A 3D Model of the Effect of Tortuosity and Constrictivity on the Diffusion in Mineralized Collagen Fibril.

Bone tissue is a hierarchically structured material composed at the nanoscale by an organic matrix of collagen type I, apatite mineral and water. We considered an idealized 3D geometrical model of the mineralized collagen fibril in order to analyze the influence of structural factors, i.e. tortuosity, constrictivity, on the water effective diffusivity. The average values of the factors investigated in the diffusivity are computed on 5000 iterations by means of the Montecarlo method. The input parameters of the numerical model are the geometrical dimensions of the apatite mineral, collagen fibrils and their spatial orientation obtained with random extractions from Gaussian probability distribution functions. We analyzed the diffusion phenomenon for concentration gradients parallel to three orthogonal directions (Length, Width and Thickness) and for different scenarios, namely low, intermediate and high apatite volume fraction. For each degree of volume fraction, in the thickness direction, the tortuosity assumes greater values, up to two orders of magnitude, in comparison with the tortuous factors computed in the other directions, highlighting the anisotropy of the nanostructure. Furthermore, it was found that the tortuosity is the dominant parameter which control the effective transport properties within the mineralized collagen fibrils.

3D diffusion model within the collagen apatite porosity: An insight to the nanostructure of human trabecular bone.
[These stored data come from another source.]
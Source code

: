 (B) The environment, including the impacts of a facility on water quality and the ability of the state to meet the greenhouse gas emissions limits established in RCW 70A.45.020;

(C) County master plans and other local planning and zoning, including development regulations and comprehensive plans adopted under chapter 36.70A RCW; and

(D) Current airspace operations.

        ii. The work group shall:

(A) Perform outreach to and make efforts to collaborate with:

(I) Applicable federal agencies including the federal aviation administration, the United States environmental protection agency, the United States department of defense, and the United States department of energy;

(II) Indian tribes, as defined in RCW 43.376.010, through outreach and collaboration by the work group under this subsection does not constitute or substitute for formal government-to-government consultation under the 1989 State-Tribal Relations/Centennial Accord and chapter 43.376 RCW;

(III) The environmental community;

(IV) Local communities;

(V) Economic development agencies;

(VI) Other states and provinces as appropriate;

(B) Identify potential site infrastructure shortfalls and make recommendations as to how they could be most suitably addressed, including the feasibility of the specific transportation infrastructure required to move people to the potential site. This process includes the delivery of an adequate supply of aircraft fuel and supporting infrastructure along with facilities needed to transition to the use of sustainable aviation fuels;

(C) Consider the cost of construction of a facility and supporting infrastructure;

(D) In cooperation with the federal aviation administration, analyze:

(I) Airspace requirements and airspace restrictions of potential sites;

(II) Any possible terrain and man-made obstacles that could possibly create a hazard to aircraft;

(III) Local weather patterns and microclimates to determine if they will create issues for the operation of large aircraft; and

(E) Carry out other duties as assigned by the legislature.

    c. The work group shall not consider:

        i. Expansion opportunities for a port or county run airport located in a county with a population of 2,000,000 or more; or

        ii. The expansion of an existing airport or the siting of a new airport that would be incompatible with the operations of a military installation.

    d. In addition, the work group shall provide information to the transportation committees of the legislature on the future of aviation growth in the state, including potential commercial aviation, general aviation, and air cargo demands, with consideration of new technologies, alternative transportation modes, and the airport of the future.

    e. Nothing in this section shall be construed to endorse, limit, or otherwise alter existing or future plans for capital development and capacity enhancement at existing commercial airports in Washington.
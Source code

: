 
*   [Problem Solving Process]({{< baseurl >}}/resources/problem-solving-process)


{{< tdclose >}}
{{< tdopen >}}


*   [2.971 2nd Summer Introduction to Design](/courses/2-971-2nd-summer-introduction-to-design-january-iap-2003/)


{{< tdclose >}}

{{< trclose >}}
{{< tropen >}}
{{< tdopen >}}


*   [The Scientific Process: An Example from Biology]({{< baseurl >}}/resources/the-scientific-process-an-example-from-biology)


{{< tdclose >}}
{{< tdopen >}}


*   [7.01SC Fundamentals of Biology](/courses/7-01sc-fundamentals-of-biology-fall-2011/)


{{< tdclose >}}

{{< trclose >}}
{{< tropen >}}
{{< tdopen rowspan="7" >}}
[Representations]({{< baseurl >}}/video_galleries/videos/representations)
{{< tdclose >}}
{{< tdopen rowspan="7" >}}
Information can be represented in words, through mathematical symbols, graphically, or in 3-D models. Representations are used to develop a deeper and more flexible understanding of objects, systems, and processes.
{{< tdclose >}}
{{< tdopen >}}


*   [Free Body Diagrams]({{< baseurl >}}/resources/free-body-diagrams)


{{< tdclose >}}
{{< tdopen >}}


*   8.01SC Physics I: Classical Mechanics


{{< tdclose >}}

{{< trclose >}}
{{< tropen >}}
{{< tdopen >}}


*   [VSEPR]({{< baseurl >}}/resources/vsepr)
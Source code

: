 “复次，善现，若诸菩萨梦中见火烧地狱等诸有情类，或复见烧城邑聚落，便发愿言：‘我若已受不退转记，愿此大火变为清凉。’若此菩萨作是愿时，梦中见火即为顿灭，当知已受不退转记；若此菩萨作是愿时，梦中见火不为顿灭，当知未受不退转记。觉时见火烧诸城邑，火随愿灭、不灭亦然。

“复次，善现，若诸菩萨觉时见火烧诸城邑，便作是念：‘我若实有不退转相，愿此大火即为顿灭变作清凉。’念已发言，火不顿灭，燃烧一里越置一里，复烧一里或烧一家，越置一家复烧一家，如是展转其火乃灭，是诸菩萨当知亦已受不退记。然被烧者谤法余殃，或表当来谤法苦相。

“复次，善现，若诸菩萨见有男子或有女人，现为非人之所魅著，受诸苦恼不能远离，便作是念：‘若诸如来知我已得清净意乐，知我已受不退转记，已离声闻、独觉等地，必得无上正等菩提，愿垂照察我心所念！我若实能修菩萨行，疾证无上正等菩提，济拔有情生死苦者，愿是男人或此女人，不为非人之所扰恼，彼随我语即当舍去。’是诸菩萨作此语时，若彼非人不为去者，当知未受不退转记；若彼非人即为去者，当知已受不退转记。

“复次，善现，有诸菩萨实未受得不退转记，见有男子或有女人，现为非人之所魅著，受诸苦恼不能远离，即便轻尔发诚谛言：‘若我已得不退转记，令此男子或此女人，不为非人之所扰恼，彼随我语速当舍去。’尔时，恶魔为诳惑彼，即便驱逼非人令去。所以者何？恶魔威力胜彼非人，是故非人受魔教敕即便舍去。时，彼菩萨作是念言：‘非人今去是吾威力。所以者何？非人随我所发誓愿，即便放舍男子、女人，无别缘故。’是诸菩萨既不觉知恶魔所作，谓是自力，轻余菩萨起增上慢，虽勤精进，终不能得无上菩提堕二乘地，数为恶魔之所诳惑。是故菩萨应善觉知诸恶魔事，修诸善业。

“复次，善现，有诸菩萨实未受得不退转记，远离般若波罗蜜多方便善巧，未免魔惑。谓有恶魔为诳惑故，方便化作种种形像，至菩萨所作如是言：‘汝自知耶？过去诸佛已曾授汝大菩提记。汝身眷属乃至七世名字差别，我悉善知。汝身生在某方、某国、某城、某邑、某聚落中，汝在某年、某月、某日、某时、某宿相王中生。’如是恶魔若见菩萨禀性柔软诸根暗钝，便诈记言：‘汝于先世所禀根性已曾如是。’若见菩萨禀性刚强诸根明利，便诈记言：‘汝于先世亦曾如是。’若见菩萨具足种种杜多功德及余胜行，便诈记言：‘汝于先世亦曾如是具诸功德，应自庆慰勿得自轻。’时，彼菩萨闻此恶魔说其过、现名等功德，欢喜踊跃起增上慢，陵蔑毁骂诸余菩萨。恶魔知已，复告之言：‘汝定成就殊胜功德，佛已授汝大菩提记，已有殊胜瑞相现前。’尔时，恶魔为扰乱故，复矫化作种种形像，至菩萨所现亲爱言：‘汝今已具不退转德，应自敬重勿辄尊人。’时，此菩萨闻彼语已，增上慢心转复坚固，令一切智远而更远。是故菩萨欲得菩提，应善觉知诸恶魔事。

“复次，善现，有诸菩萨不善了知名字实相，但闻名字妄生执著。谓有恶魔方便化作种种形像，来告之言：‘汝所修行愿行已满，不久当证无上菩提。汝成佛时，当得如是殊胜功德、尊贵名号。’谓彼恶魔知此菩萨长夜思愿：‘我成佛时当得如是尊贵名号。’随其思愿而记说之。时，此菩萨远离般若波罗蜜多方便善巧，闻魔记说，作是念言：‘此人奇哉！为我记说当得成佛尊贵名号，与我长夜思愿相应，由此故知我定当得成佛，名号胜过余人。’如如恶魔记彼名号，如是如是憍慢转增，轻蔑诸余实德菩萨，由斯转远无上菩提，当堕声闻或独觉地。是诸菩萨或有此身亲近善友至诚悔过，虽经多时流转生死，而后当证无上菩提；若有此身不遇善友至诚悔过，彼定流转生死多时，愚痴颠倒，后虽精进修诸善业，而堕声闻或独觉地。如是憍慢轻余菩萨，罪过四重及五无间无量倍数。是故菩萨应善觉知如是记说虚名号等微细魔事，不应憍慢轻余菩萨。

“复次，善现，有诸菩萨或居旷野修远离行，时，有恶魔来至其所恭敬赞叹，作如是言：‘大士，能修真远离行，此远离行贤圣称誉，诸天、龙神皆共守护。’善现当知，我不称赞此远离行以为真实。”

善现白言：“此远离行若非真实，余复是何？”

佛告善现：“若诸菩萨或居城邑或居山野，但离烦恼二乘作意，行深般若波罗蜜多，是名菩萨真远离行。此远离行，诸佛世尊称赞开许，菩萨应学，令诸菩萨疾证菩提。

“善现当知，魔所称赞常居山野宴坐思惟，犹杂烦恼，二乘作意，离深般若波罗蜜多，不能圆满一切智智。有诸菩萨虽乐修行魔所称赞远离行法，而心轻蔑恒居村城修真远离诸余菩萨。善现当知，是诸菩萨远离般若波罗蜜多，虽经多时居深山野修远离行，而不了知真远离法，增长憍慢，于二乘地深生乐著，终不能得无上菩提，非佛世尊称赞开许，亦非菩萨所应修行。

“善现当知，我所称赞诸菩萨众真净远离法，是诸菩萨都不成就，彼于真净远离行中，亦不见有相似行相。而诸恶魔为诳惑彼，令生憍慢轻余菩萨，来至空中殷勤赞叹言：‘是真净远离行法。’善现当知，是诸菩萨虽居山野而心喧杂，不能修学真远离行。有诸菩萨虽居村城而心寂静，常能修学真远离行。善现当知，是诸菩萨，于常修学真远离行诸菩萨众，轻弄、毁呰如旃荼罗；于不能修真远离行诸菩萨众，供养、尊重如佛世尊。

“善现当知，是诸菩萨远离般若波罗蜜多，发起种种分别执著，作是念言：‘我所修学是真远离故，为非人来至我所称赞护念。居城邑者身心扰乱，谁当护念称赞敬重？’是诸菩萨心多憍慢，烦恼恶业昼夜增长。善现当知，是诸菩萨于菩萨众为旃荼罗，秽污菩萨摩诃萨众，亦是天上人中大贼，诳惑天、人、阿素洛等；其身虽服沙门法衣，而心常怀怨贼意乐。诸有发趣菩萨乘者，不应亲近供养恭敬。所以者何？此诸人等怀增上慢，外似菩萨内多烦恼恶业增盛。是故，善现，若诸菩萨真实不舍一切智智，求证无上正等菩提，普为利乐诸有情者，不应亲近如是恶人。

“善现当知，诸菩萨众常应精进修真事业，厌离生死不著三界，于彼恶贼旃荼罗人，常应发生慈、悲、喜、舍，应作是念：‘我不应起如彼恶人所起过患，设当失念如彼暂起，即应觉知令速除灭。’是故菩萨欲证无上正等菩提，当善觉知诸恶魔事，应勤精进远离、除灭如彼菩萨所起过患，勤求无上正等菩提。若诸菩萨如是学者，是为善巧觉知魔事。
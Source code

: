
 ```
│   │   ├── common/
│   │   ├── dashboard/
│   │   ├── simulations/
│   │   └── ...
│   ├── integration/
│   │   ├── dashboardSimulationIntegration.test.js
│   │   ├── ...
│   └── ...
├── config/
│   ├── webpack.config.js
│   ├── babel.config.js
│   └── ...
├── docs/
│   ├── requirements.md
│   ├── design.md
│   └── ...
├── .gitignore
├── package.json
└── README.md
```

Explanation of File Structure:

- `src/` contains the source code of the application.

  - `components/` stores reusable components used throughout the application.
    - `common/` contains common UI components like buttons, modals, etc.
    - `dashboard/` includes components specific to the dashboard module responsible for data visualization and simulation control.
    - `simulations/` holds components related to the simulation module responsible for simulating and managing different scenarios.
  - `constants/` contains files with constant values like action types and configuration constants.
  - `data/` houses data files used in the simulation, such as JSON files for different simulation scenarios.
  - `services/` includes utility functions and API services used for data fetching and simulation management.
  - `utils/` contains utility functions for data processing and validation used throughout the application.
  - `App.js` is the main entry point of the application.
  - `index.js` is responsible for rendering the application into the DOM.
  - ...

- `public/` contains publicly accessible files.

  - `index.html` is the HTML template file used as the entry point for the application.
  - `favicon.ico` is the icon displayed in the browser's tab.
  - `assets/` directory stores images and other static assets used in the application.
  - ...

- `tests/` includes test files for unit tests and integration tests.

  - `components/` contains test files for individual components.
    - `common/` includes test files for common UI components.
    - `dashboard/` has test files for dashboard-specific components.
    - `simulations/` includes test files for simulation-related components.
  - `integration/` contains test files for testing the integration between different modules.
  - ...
Bone tissue at nanoscale is a composite mainly made of apatite crystals, collagen molecules and water. This work is aimed to study the diffusion within bone nanostructure through Monte-Carlo simulations. To this purpose, an idealized geometric model of the apatite-collagen structure was developed. Gaussian probability distribution functions were employed to design the orientation of the apatite crystals with respect to the axes (length L, width W and thickness T) of a plate-like trabecula. We performed numerical simulations considering the influence of the mineral arrangement on the effective diffusion coefficient of water. To represent the hindrance of the impermeable apatite crystals on the water diffusion process, the effective diffusion coefficient was scaled with the tortuosity, the constrictivity and the porosity factors of the structure. The diffusion phenomenon was investigated in the three main directions of the single trabecula and the introduction of apatite preferential orientation allowed the creation of an anisotropic medium. Thus, different diffusivities values were observed along the axes of the single trabecula. We found good agreement with previous experimental results computed by means of a genetic algorithm.